I have a dataframe formed by reading in a CSV file as df3 = CSV.read(“data//weight_filtered.csv”, dateformat=“yyyy-mm-dd”.
Row │ Date Data
│ Date Float32
─────┼─────────────────────
1 │ 2022-07-01 201.1
2 │ 2022-07-08 202.1
3 │ 2022-07-15 203.0
4 │ 2022-07-22 200.0
5 │ 2022-07-29 200.8
6 │ 2022-07-05 202.8
This yielded the dataframe above. I would like to filter ths by dates less than say 2022-07-22. Having floundered around with different searches and forums I haven’t had any luck or managed to find a way myself, apart from editing the original CSV file. I’m sure I’m missing something simple but any help would be welcome.
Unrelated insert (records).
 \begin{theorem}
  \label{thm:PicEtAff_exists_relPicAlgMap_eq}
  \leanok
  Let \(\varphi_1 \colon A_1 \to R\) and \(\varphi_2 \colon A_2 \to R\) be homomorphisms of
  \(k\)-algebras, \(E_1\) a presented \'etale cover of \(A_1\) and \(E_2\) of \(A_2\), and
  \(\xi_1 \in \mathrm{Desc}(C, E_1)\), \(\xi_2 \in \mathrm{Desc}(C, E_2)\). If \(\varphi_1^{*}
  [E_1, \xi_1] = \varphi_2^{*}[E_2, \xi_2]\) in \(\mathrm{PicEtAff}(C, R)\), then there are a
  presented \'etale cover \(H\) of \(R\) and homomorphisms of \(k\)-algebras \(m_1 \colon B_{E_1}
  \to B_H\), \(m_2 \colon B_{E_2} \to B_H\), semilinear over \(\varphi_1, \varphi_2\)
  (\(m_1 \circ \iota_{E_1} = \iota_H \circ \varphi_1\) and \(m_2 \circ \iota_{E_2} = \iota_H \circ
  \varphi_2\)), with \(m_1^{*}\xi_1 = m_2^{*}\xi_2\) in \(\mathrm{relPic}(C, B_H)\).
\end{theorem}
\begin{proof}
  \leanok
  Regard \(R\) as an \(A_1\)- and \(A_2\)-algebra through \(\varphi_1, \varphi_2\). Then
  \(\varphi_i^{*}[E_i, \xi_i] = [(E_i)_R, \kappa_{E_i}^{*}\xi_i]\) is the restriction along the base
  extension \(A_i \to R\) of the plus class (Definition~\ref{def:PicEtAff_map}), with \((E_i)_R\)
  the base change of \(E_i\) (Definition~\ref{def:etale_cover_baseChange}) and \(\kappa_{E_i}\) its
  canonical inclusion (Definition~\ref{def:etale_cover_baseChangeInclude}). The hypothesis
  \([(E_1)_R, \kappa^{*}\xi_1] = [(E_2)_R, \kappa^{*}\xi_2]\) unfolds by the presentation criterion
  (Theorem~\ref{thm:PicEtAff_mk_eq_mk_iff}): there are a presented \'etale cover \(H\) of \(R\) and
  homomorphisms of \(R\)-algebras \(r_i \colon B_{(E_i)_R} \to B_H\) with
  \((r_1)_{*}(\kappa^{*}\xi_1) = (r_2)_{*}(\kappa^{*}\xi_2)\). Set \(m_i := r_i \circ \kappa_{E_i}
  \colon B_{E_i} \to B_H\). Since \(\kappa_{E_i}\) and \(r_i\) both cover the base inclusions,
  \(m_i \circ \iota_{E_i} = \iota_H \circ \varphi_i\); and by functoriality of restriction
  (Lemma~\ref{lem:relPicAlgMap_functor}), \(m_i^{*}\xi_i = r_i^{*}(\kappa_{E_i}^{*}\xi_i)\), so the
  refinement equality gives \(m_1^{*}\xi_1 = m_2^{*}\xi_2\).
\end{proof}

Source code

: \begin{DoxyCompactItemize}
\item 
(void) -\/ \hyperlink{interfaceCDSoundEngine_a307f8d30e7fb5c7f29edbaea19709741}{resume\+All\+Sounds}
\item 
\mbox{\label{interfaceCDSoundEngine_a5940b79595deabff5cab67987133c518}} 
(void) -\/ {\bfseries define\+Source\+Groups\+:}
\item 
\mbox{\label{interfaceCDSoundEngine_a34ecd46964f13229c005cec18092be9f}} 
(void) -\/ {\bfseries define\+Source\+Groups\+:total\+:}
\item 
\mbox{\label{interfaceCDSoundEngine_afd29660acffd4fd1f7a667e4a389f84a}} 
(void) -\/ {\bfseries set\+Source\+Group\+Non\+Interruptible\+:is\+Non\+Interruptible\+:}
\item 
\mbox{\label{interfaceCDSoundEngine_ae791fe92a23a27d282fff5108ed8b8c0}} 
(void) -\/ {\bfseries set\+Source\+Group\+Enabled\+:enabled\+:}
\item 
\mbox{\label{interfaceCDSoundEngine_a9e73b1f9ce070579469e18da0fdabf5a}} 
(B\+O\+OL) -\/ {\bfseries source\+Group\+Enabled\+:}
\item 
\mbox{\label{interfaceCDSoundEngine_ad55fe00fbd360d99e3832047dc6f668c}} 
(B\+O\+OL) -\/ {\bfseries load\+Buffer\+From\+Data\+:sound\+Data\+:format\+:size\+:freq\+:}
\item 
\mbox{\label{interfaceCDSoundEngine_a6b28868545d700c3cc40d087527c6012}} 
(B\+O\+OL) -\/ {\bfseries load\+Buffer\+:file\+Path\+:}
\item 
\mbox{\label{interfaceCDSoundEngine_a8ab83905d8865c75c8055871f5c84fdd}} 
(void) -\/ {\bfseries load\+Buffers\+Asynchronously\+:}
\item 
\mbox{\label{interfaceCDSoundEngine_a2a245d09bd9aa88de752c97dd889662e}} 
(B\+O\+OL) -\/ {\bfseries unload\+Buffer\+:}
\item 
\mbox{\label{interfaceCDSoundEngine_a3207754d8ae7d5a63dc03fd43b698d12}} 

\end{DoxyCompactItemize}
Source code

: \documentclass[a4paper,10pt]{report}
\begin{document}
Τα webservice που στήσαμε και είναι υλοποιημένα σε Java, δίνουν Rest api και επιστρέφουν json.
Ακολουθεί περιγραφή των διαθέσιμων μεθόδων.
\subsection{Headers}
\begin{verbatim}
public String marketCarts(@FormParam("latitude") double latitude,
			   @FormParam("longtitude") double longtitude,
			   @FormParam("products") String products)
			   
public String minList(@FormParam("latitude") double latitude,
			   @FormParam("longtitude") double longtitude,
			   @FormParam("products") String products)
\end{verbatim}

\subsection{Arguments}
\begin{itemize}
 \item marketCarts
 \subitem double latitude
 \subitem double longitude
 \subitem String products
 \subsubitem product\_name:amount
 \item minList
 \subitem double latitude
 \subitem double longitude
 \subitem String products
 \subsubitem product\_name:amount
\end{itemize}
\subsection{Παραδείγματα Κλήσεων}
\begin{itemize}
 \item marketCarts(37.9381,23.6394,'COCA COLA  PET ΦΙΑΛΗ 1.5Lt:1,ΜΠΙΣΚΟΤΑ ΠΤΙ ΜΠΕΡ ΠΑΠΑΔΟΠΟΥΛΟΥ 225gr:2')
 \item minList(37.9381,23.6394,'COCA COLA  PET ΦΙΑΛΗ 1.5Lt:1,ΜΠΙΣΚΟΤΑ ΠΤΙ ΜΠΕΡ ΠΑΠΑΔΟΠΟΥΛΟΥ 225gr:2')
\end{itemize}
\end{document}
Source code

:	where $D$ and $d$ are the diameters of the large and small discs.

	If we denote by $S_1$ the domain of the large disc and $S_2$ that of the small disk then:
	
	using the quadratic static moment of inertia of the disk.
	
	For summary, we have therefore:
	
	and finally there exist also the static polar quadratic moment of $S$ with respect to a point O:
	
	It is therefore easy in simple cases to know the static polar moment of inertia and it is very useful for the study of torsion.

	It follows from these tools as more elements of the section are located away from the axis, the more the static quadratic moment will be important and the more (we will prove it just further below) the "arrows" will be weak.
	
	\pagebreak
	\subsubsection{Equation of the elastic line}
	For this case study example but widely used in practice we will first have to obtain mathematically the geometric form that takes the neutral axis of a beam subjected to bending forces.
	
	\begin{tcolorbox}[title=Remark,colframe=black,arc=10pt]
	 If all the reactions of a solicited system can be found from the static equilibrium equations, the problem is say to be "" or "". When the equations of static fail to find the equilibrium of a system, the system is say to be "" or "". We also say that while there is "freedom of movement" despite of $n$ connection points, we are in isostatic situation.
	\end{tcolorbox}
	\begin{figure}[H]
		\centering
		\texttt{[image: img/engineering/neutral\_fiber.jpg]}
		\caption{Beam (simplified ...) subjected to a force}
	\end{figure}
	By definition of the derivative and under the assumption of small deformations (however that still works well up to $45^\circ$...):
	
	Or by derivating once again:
Julia 1.9.3 with CSV v0.10.11
Try
filter(df3) do row
row.Date >= DateTime("2022-07-22")
end
2 Likes
julia> df
6×2 DataFrame
Row │ date data
│ Date Float64
─────┼─────────────────────
1 │ 2022-07-01 201.1
2 │ 2022-07-08 202.1
3 │ 2022-07-15 203.0
4 │ 2022-07-22 200.0
5 │ 2022-07-29 200.8
6 │ 2022-07-05 202.8
julia> df[df.date .>= df[4,1],:]
2×2 DataFrame
Row │ date data
│ Date Float64
─────┼─────────────────────
1 │ 2022-07-22 200.0
2 │ 2022-07-29 200.8
subset(df,:date=>x-> x .>= Date("2022-07-22"))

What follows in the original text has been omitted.